§ **TASK STATEMENT**
Below is a block of entries, which should be copied verbatim apart from the pictures.

§ **GIVEN DATA**
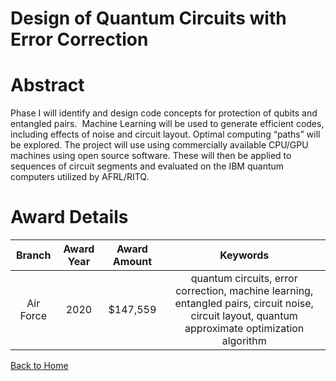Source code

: 
Design of Quantum Circuits with Error Correction
================================================

# Abstract


Phase I will identify and design code concepts for protection of qubits and entangled pairs.  Machine Learning will be used to generate efficient codes, including effects of noise and circuit layout. Optimal computing “paths” will be explored. The project will use using commercially available CPU/GPU machines using open source software. These will then be applied to sequences of circuit segments and evaluated on the IBM quantum computers utilized by AFRL/RITQ.  

# Award Details

|Branch|Award Year|Award Amount|Keywords|
| :---: | :---: | :---: | :---: |
|Air Force|2020|$147,559|quantum circuits, error correction, machine learning, entangled pairs, circuit noise, circuit layout, quantum approximate optimization algorithm|
  
  


[Back to Home](https://github.com/chrischow/dod_sbir_awards#1609)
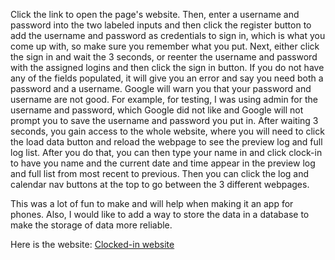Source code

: Click the link to open the page's website. Then, enter a username and password into the two labeled inputs and then click the register button to add the username and password as credentials to sign in, which is what you come up with, so make sure you remember what you put. Next, either click the sign in and wait the 3 seconds, or reenter the username and password with the assigned logins and then click the sign in button. If you do not have any of the fields populated, it will give you an error and say you need both a password and a username. 
Google will warn you that your password and username are not good. For example, for testing, I was using admin for the username and password, which Google did not like and Google will not prompt you to save the username and password you put in.
After waiting 3 seconds, you gain access to the whole website, where you will need to click the load data button and reload the webpage to see the preview log and full log list. After you do that, you can then type your name in and click clock-in to have you name and the current date and time appear in the preview log and full list from most recent to previous. Then you can click the log and calendar nav buttons at the top to go between the 3 different webpages.

This was a lot of fun to make and will help when making it an app for phones. Also, I would like to add a way to store the data in a database to make the storage of data more reliable.


Here is the website: [Clocked-in website](https://wisewarwolf.github.io/Final-Project/index.html)
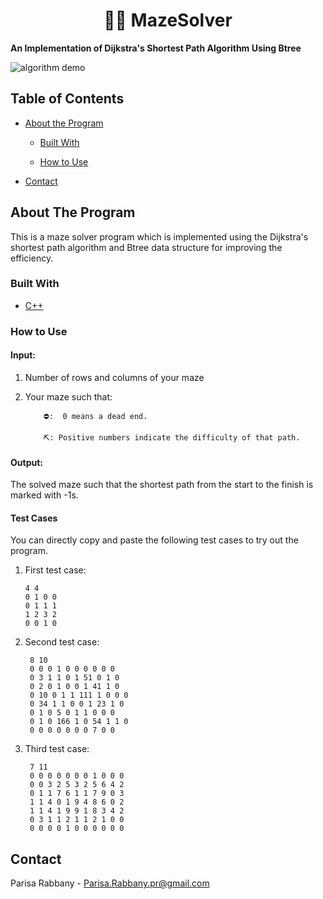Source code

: # <center> 🌽🏃 MazeSolver </center>
**An Implementation of Dijkstra's Shortest Path Algorithm Using Btree**

  
![algorithm demo](Btree-Dijkstra.gif)

##  Table of Contents


* [About the Program](#about-the-program)

	* [Built With](#built-with)

	* [How to Use](#how_to_use)

* [Contact](#contact)

  

<!-- ABOUT THE Program -->

##  About The Program

This is a maze solver program which is implemented using the Dijkstra's shortest path algorithm and Btree data structure for improving the efficiency.

###  Built With

* [C++](https://www.cplusplus.com/)



###  How to Use

#### Input:

 1. Number of rows and columns of your maze
 2. Your maze such that:
			
			⛔:  0 means a dead end.
			
			⛏️: Positive numbers indicate the difficulty of that path.

#### Output:

The solved maze such that the shortest path from the start to the finish is marked with -1s.

  
####  Test Cases

  You can directly copy and paste the following test cases to try out the program. 

 1. First test case:
 
	    4 4
		0 1 0 0
		0 1 1 1
		1 2 3 2
		0 0 1 0
		
2. Second test case:
		
		8 10
        0 0 0 1 0 0 0 0 0 0
	    0 3 1 1 0 1 51 0 1 0
	    0 2 0 1 0 0 1 41 1 0
	    0 10 0 1 1 111 1 0 0 0
	    0 34 1 1 0 0 1 23 1 0
	    0 1 0 5 0 1 1 0 0 0
	    0 1 0 166 1 0 54 1 1 0
	    0 0 0 0 0 0 0 7 0 0
  
4. Third test case:

	    7 11
		0 0 0 0 0 0 0 1 0 0 0
		0 0 3 2 5 3 2 5 6 4 2
		0 1 1 7 6 1 1 7 9 0 3
		1 1 4 0 1 9 4 8 6 0 2
		1 1 4 1 9 9 1 8 3 4 2
		0 3 1 1 2 1 1 2 1 0 0
		0 0 0 0 1 0 0 0 0 0 0

<!-- CONTACT -->

##  Contact

Parisa Rabbany - Parisa.Rabbany.pr@gmail.com
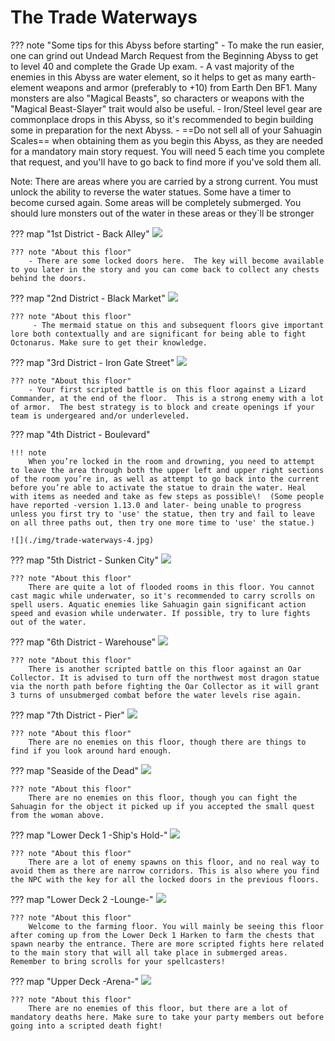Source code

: # The Trade Waterways

??? note "Some tips for this Abyss before starting"
    - To make the run easier, one can grind out Undead March Request from the Beginning Abyss to get to level 40 and complete the Grade Up exam.
    - A vast majority of the enemies in this Abyss are water element, so it helps to get as many earth-element weapons and armor (preferably to +10) from Earth Den BF1.  Many monsters are also "Magical Beasts", so characters or weapons with the "Magical Beast-Slayer" trait would also be useful.
    - Iron/Steel level gear are commonplace drops in this Abyss, so it's recommended to begin building some in preparation for the next Abyss.
    - ==Do not sell all of your Sahuagin Scales== when obtaining them as you begin this Abyss, as they are needed for a mandatory main story request.  You will need 5 each time you complete that request, and you'll have to go back to find more if you've sold them all.

Note: There are areas where you are carried by a strong current. You must unlock the ability to reverse the water statues. Some have a timer to become cursed again. Some areas will be completely submerged. You should lure monsters out of the water in these areas or they\`ll be stronger

??? map "1st District - Back Alley"
    ![](./img/trade-waterways-1.jpg)

    ??? note "About this floor"
        - There are some locked doors here.  The key will become available to you later in the story and you can come back to collect any chests behind the doors.

??? map "2nd District - Black Market"
    ![](./img/trade-waterways-2.jpg)

    ??? note "About this floor"
         - The mermaid statue on this and subsequent floors give important lore both contextually and are significant for being able to fight Octonarus. Make sure to get their knowledge.

??? map "3rd District - Iron Gate Street"
    ![](./img/trade-waterways-3.jpg)

    ??? note "About this floor"
        - Your first scripted battle is on this floor against a Lizard Commander, at the end of the floor.  This is a strong enemy with a lot of armor.  The best strategy is to block and create openings if your team is undergeared and/or underleveled.


??? map "4th District - Boulevard"
    
    !!! note 
        When you’re locked in the room and drowning, you need to attempt to leave the area through both the upper left and upper right sections of the room you’re in, as well as attempt to go back into the current before you’re able to activate the statue to drain the water. Heal with items as needed and take as few steps as possible\!  (Some people have reported -version 1.13.0 and later- being unable to progress unless you first try to 'use' the statue, then try and fail to leave on all three paths out, then try one more time to 'use' the statue.)

    ![](./img/trade-waterways-4.jpg)

??? map "5th District - Sunken City"
    ![](./img/trade-waterways-5.jpg)

    ??? note "About this floor"
        There are quite a lot of flooded rooms in this floor. You cannot cast magic while underwater, so it's recommended to carry scrolls on spell users. Aquatic enemies like Sahuagin gain significant action speed and evasion while underwater. If possible, try to lure fights out of the water.

??? map "6th District - Warehouse"
    ![](./img/trade-waterways-6.jpg)

    ??? note "About this floor"
        There is another scripted battle on this floor against an Oar Collector. It is advised to turn off the northwest most dragon statue via the north path before fighting the Oar Collector as it will grant 3 turns of unsubmerged combat before the water levels rise again.

??? map "7th District - Pier"
    ![](./img/trade-waterways-7.jpg)

    ??? note "About this floor"
        There are no enemies on this floor, though there are things to find if you look around hard enough.

??? map "Seaside of the Dead"
    ![](./img/trade-waterways-seaside-of-the-dead.jpg)

    ??? note "About this floor"
        There are no enemies on this floor, though you can fight the Sahuagin for the object it picked up if you accepted the small quest from the woman above.

??? map "Lower Deck 1 -Ship's Hold-"
    ![](./img/ship-level-1.jpg)

    ??? note "About this floor"
        There are a lot of enemy spawns on this floor, and no real way to avoid them as there are narrow corridors. This is also where you find the NPC with the key for all the locked doors in the previous floors.

??? map "Lower Deck 2 -Lounge-"
    ![](./img/ship-level-2.jpg)

    ??? note "About this floor"
        Welcome to the farming floor. You will mainly be seeing this floor after coming up from the Lower Deck 1 Harken to farm the chests that spawn nearby the entrance. There are more scripted fights here related to the main story that will all take place in submerged areas. Remember to bring scrolls for your spellcasters!

??? map "Upper Deck -Arena-"
    ![](./img/arena.jpg)

    ??? note "About this floor"
        There are no enemies of this floor, but there are a lot of mandatory deaths here. Make sure to take your party members out before going into a scripted death fight!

§ **ANSWER TO THE EXERCISE**
Source code

: 
Design of Quantum Circuits with Error Correction
================================================

# Abstract


Phase I will identify and design code concepts for protection of qubits and entangled pairs.  Machine Learning will be used to generate efficient codes, including effects of noise and circuit layout. Optimal computing “paths” will be explored. The project will use using commercially available CPU/GPU machines using open source software. These will then be applied to sequences of circuit segments and evaluated on the IBM quantum computers utilized by AFRL/RITQ.  

# Award Details

|Branch|Award Year|Award Amount|Keywords|
| :---: | :---: | :---: | :---: |
|Air Force|2020|$147,559|quantum circuits, error correction, machine learning, entangled pairs, circuit noise, circuit layout, quantum approximate optimization algorithm|
  
  


[Back to Home](https://github.com/chrischow/dod_sbir_awards#1609)
Source code

: Click the link to open the page's website. Then, enter a username and password into the two labeled inputs and then click the register button to add the username and password as credentials to sign in, which is what you come up with, so make sure you remember what you put. Next, either click the sign in and wait the 3 seconds, or reenter the username and password with the assigned logins and then click the sign in button. If you do not have any of the fields populated, it will give you an error and say you need both a password and a username. 
Google will warn you that your password and username are not good. For example, for testing, I was using admin for the username and password, which Google did not like and Google will not prompt you to save the username and password you put in.
After waiting 3 seconds, you gain access to the whole website, where you will need to click the load data button and reload the webpage to see the preview log and full log list. After you do that, you can then type your name in and click clock-in to have you name and the current date and time appear in the preview log and full list from most recent to previous. Then you can click the log and calendar nav buttons at the top to go between the 3 different webpages.

This was a lot of fun to make and will help when making it an app for phones. Also, I would like to add a way to store the data in a database to make the storage of data more reliable.


Here is the website: [Clocked-in website](https://wisewarwolf.github.io/Final-Project/index.html)
Source code

: # <center> 🌽🏃 MazeSolver </center>
**An Implementation of Dijkstra's Shortest Path Algorithm Using Btree**

  
![algorithm demo](Btree-Dijkstra.gif)

##  Table of Contents


* [About the Program](#about-the-program)

	* [Built With](#built-with)

	* [How to Use](#how_to_use)

* [Contact](#contact)

  

<!-- ABOUT THE Program -->

##  About The Program

This is a maze solver program which is implemented using the Dijkstra's shortest path algorithm and Btree data structure for improving the efficiency.

###  Built With

* [C++](https://www.cplusplus.com/)



###  How to Use

#### Input:

 1. Number of rows and columns of your maze
 2. Your maze such that:
			
			⛔:  0 means a dead end.
			
			⛏️: Positive numbers indicate the difficulty of that path.

#### Output:

The solved maze such that the shortest path from the start to the finish is marked with -1s.

  
####  Test Cases

  You can directly copy and paste the following test cases to try out the program. 

 1. First test case:
 
	    4 4
		0 1 0 0
		0 1 1 1
		1 2 3 2
		0 0 1 0
		
2. Second test case:
		
		8 10
        0 0 0 1 0 0 0 0 0 0
	    0 3 1 1 0 1 51 0 1 0
	    0 2 0 1 0 0 1 41 1 0
	    0 10 0 1 1 111 1 0 0 0
	    0 34 1 1 0 0 1 23 1 0
	    0 1 0 5 0 1 1 0 0 0
	    0 1 0 166 1 0 54 1 1 0
	    0 0 0 0 0 0 0 7 0 0
  
4. Third test case:

	    7 11
		0 0 0 0 0 0 0 1 0 0 0
		0 0 3 2 5 3 2 5 6 4 2
		0 1 1 7 6 1 1 7 9 0 3
		1 1 4 0 1 9 4 8 6 0 2
		1 1 4 1 9 9 1 8 3 4 2
		0 3 1 1 2 1 1 2 1 0 0
		0 0 0 0 1 0 0 0 0 0 0

<!-- CONTACT -->

##  Contact

Parisa Rabbany - Parisa.Rabbany.pr@gmail.com
Source code

: # The Trade Waterways

??? note "Some tips for this Abyss before starting"
    - To make the run easier, one can grind out Undead March Request from the Beginning Abyss to get to level 40 and complete the Grade Up exam.
    - A vast majority of the enemies in this Abyss are water element, so it helps to get as many earth-element weapons and armor (preferably to +10) from Earth Den BF1.  Many monsters are also "Magical Beasts", so characters or weapons with the "Magical Beast-Slayer" trait would also be useful.
    - Iron/Steel level gear are commonplace drops in this Abyss, so it's recommended to begin building some in preparation for the next Abyss.
    - ==Do not sell all of your Sahuagin Scales== when obtaining them as you begin this Abyss, as they are needed for a mandatory main story request.  You will need 5 each time you complete that request, and you'll have to go back to find more if you've sold them all.

Note: There are areas where you are carried by a strong current. You must unlock the ability to reverse the water statues. Some have a timer to become cursed again. Some areas will be completely submerged. You should lure monsters out of the water in these areas or they\`ll be stronger

??? map "1st District - Back Alley"
    ![](./img/trade-waterways-1.jpg)

    ??? note "About this floor"
        - There are some locked doors here.  The key will become available to you later in the story and you can come back to collect any chests behind the doors.

??? map "2nd District - Black Market"
    ![](./img/trade-waterways-2.jpg)

    ??? note "About this floor"
         - The mermaid statue on this and subsequent floors give important lore both contextually and are significant for being able to fight Octonarus. Make sure to get their knowledge.

??? map "3rd District - Iron Gate Street"
    ![](./img/trade-waterways-3.jpg)

    ??? note "About this floor"
        - Your first scripted battle is on this floor against a Lizard Commander, at the end of the floor.  This is a strong enemy with a lot of armor.  The best strategy is to block and create openings if your team is undergeared and/or underleveled.


??? map "4th District - Boulevard"
    
    !!! note 
        When you’re locked in the room and drowning, you need to attempt to leave the area through both the upper left and upper right sections of the room you’re in, as well as attempt to go back into the current before you’re able to activate the statue to drain the water. Heal with items as needed and take as few steps as possible\!  (Some people have reported -version 1.13.0 and later- being unable to progress unless you first try to 'use' the statue, then try and fail to leave on all three paths out, then try one more time to 'use' the statue.)

    ![](./img/trade-waterways-4.jpg)

??? map "5th District - Sunken City"
    ![](./img/trade-waterways-5.jpg)

    ??? note "About this floor"
        There are quite a lot of flooded rooms in this floor. You cannot cast magic while underwater, so it's recommended to carry scrolls on spell users. Aquatic enemies like Sahuagin gain significant action speed and evasion while underwater. If possible, try to lure fights out of the water.

??? map "6th District - Warehouse"
    ![](./img/trade-waterways-6.jpg)

    ??? note "About this floor"
        There is another scripted battle on this floor against an Oar Collector. It is advised to turn off the northwest most dragon statue via the north path before fighting the Oar Collector as it will grant 3 turns of unsubmerged combat before the water levels rise again.

??? map "7th District - Pier"
    ![](./img/trade-waterways-7.jpg)

    ??? note "About this floor"
        There are no enemies on this floor, though there are things to find if you look around hard enough.

??? map "Seaside of the Dead"
    ![](./img/trade-waterways-seaside-of-the-dead.jpg)

    ??? note "About this floor"
        There are no enemies on this floor, though you can fight the Sahuagin for the object it picked up if you accepted the small quest from the woman above.

??? map "Lower Deck 1 -Ship's Hold-"
    ![](./img/ship-level-1.jpg)

    ??? note "About this floor"
        There are a lot of enemy spawns on this floor, and no real way to avoid them as there are narrow corridors. This is also where you find the NPC with the key for all the locked doors in the previous floors.

??? map "Lower Deck 2 -Lounge-"
    ![](./img/ship-level-2.jpg)

    ??? note "About this floor"
        Welcome to the farming floor. You will mainly be seeing this floor after coming up from the Lower Deck 1 Harken to farm the chests that spawn nearby the entrance. There are more scripted fights here related to the main story that will all take place in submerged areas. Remember to bring scrolls for your spellcasters!

??? map "Upper Deck -Arena-"
    ![](./img/arena.jpg)

    ??? note "About this floor"
        There are no enemies of this floor, but there are a lot of mandatory deaths here. Make sure to take your party members out before going into a scripted death fight!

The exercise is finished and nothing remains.